Your assignment:
Your answer should be the lines below from the one holding "introduces global dependence" through the one holding "constant, but not", copied exactly and with nothing else.

━━━━━ Extracted information

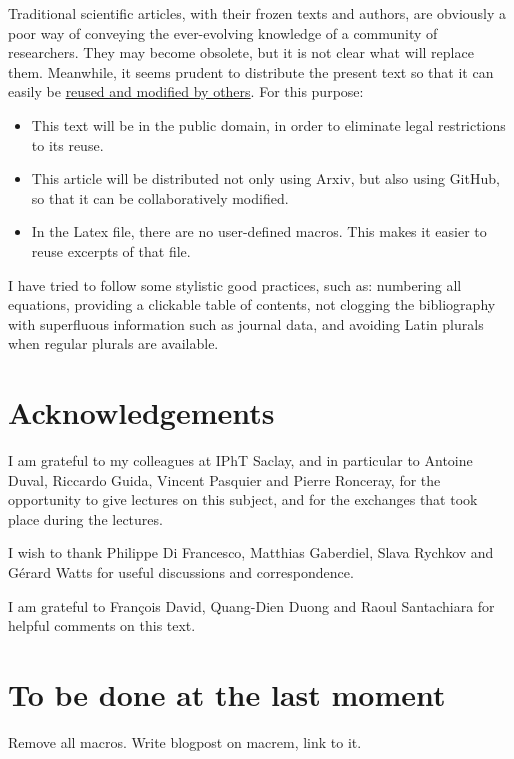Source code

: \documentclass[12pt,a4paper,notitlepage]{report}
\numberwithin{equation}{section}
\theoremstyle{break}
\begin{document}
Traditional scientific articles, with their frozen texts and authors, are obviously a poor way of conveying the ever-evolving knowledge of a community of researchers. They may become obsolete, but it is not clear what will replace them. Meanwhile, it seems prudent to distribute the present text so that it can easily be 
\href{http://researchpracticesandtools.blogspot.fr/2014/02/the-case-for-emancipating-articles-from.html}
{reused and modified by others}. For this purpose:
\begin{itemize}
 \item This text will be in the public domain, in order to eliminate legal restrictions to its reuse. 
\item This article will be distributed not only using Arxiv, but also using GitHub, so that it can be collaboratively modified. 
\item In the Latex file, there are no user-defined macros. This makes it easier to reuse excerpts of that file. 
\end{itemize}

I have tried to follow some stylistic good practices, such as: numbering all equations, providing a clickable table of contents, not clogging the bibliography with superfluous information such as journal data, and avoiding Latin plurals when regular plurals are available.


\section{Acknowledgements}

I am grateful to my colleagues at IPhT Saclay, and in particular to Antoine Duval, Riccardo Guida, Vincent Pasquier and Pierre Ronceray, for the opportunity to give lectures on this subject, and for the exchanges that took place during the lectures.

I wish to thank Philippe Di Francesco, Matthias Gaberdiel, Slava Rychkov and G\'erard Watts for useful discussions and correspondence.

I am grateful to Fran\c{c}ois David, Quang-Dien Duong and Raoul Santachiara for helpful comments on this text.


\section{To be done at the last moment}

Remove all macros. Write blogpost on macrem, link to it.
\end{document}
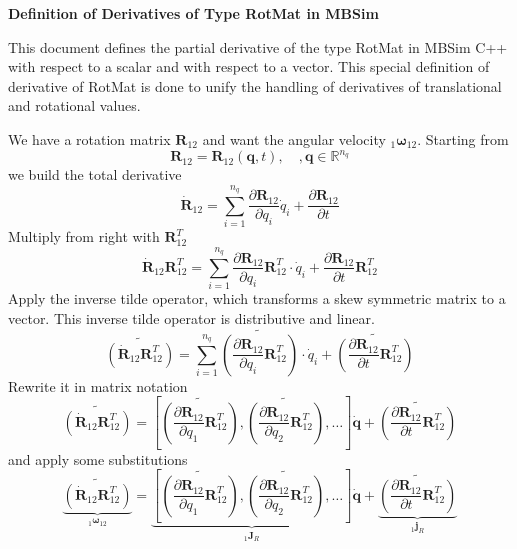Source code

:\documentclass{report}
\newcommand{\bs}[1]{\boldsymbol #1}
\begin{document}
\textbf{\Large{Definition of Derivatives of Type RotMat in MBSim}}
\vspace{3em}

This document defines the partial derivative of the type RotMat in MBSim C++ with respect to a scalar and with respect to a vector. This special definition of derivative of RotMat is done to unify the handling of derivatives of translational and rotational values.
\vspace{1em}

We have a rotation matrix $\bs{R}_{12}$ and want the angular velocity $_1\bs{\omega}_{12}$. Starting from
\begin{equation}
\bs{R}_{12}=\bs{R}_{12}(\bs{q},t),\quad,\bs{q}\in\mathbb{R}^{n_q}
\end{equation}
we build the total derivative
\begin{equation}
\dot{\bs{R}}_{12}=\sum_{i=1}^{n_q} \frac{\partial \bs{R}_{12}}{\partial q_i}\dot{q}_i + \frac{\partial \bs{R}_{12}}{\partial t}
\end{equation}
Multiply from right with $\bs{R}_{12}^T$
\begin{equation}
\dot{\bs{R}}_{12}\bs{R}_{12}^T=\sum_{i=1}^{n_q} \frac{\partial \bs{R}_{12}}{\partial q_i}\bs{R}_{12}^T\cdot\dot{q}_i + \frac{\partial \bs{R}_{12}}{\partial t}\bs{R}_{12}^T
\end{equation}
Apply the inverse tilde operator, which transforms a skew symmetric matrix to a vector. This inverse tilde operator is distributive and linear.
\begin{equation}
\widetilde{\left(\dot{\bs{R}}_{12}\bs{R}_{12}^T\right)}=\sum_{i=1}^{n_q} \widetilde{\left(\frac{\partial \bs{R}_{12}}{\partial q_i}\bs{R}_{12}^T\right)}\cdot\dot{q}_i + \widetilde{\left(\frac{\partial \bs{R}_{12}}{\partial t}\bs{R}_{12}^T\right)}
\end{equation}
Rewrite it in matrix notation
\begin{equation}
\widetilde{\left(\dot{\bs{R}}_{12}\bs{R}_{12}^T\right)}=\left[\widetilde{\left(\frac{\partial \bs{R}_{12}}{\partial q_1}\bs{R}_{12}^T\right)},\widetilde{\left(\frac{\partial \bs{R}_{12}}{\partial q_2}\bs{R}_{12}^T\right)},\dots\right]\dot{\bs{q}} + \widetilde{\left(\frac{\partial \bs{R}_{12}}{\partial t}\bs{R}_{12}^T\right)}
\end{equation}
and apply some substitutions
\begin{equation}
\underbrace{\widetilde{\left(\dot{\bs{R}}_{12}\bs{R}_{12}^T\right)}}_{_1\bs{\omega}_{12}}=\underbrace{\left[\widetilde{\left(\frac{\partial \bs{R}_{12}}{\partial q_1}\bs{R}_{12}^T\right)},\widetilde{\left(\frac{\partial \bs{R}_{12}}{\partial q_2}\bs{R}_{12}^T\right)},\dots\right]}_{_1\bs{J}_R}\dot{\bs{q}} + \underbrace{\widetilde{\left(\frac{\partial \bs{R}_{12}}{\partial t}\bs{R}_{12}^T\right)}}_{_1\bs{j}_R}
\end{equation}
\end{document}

━━━━━━━━━━
━━━━━ Extracted information

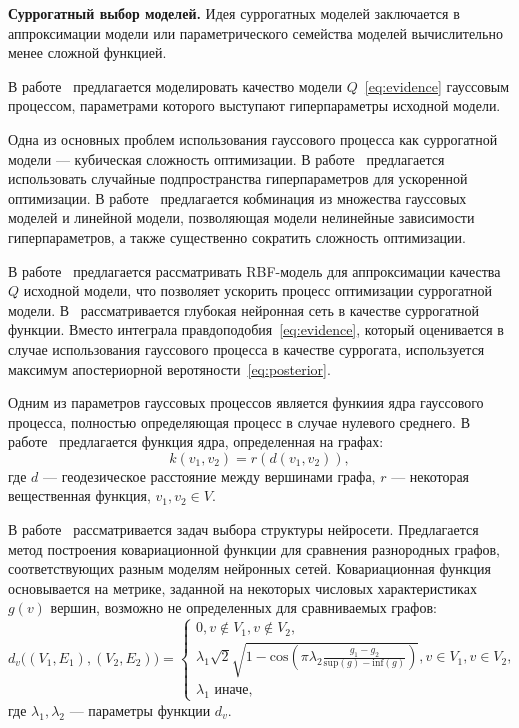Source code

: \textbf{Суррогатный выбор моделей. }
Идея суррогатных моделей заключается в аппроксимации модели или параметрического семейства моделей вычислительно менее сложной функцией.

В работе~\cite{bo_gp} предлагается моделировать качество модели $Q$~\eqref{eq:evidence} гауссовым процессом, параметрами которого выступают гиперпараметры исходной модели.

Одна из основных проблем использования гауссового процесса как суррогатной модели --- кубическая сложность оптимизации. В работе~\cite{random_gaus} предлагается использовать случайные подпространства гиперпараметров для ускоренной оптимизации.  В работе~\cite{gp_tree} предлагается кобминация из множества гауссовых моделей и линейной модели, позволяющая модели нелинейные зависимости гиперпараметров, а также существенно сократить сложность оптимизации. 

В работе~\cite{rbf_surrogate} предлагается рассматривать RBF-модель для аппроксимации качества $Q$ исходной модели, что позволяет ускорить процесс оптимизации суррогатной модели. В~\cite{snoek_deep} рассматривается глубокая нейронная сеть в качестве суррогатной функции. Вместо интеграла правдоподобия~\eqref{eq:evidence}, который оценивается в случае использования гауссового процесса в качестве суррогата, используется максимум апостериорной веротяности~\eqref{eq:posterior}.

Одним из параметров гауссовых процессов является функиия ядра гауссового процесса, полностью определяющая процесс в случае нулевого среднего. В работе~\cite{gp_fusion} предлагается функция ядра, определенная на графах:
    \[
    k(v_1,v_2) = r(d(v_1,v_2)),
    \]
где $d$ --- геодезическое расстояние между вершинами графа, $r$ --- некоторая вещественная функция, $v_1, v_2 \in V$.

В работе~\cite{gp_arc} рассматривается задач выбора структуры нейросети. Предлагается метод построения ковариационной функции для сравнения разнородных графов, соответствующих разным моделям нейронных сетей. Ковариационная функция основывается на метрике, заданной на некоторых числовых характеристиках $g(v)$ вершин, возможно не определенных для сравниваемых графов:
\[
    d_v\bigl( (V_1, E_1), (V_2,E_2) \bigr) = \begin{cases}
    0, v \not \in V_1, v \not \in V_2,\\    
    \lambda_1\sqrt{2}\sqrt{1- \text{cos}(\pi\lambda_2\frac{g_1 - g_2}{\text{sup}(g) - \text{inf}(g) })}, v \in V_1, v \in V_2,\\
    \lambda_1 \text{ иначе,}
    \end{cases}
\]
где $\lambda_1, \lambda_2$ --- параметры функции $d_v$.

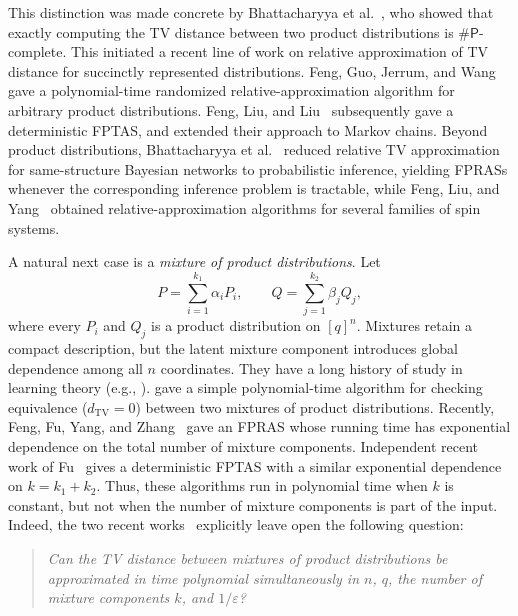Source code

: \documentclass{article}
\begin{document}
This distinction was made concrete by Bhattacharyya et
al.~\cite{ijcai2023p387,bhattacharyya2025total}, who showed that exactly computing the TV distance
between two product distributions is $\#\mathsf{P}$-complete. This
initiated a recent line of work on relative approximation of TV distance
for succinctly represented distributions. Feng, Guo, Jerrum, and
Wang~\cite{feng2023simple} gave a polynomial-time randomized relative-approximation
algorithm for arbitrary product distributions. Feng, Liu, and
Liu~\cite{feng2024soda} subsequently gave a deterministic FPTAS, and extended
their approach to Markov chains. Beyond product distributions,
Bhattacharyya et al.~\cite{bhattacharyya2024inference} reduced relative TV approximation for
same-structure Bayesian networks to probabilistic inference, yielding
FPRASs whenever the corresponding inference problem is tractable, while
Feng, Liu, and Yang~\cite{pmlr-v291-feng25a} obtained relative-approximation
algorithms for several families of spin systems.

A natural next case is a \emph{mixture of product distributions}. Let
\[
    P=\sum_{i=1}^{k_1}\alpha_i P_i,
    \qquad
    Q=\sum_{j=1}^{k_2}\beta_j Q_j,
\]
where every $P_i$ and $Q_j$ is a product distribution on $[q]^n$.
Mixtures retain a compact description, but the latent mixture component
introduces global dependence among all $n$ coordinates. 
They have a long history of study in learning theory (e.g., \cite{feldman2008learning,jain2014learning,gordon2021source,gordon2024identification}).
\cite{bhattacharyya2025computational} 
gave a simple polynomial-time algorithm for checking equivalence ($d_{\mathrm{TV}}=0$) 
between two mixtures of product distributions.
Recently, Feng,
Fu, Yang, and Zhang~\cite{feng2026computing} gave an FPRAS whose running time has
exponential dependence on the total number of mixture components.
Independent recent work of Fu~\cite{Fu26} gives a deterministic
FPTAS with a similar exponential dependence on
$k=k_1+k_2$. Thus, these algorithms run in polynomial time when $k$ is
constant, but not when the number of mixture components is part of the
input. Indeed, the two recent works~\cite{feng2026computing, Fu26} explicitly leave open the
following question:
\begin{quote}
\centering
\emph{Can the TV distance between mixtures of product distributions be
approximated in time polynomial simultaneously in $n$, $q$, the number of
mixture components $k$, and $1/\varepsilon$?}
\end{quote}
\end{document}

━━━━━━━━━━
━━━━━ Extracted information

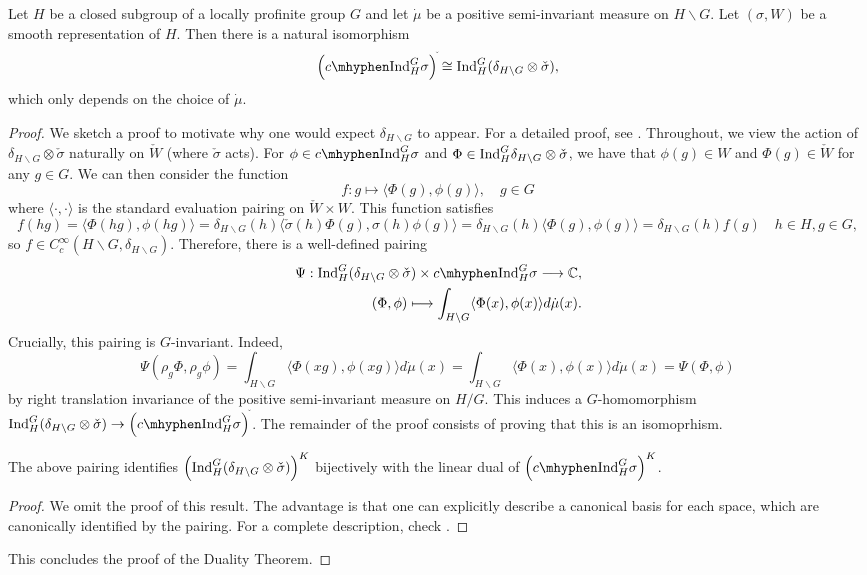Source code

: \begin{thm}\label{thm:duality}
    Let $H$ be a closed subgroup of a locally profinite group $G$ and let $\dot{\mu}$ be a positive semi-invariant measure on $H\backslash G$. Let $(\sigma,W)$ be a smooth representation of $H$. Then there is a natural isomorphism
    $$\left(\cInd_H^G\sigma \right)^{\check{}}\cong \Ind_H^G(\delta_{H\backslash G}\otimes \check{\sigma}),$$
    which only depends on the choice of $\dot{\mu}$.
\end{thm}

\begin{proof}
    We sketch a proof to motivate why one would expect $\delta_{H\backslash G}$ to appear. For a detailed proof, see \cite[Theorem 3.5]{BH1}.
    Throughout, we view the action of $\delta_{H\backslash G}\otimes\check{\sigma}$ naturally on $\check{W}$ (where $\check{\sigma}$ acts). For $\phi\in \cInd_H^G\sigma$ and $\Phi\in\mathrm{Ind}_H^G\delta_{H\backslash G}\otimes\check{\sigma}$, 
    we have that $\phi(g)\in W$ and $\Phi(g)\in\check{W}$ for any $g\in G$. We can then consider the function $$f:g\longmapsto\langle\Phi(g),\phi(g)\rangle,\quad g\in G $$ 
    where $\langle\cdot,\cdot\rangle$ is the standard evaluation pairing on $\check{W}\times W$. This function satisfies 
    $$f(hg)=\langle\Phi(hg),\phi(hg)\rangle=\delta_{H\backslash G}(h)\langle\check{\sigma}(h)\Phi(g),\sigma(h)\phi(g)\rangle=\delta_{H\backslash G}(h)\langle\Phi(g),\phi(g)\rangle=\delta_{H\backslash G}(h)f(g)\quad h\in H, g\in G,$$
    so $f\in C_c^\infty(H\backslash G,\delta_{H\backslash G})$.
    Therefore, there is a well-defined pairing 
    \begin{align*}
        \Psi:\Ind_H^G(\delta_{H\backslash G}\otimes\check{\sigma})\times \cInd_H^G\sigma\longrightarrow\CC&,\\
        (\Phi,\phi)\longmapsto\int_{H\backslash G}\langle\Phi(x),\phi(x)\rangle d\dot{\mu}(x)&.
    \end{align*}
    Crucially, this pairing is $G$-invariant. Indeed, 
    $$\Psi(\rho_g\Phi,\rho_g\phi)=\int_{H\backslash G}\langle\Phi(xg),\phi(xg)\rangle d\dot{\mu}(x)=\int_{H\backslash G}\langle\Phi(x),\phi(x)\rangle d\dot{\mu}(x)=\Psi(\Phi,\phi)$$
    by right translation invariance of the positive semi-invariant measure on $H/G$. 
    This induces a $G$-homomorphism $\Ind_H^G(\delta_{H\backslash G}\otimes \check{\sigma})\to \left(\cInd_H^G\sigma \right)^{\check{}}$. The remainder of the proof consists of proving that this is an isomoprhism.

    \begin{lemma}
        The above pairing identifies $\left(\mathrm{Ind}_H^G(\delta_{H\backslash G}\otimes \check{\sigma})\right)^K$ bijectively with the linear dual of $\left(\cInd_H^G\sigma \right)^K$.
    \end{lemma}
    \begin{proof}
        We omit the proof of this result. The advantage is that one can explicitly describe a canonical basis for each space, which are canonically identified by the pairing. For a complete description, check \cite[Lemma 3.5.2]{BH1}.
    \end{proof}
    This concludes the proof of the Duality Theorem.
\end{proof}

━━━━━━━━━━

Response for this exercise:
introduces global dependence among all $n$ coordinates. 
They have a long history of study in learning theory (e.g., \cite{feldman2008learning,jain2014learning,gordon2021source,gordon2024identification}).
\cite{bhattacharyya2025computational} 
gave a simple polynomial-time algorithm for checking equivalence ($d_{\mathrm{TV}}=0$) 
between two mixtures of product distributions.
Recently, Feng,
Fu, Yang, and Zhang~\cite{feng2026computing} gave an FPRAS whose running time has
exponential dependence on the total number of mixture components.
Independent recent work of Fu~\cite{Fu26} gives a deterministic
FPTAS with a similar exponential dependence on
$k=k_1+k_2$. Thus, these algorithms run in polynomial time when $k$ is
constant, but not when the number of mixture components is part of the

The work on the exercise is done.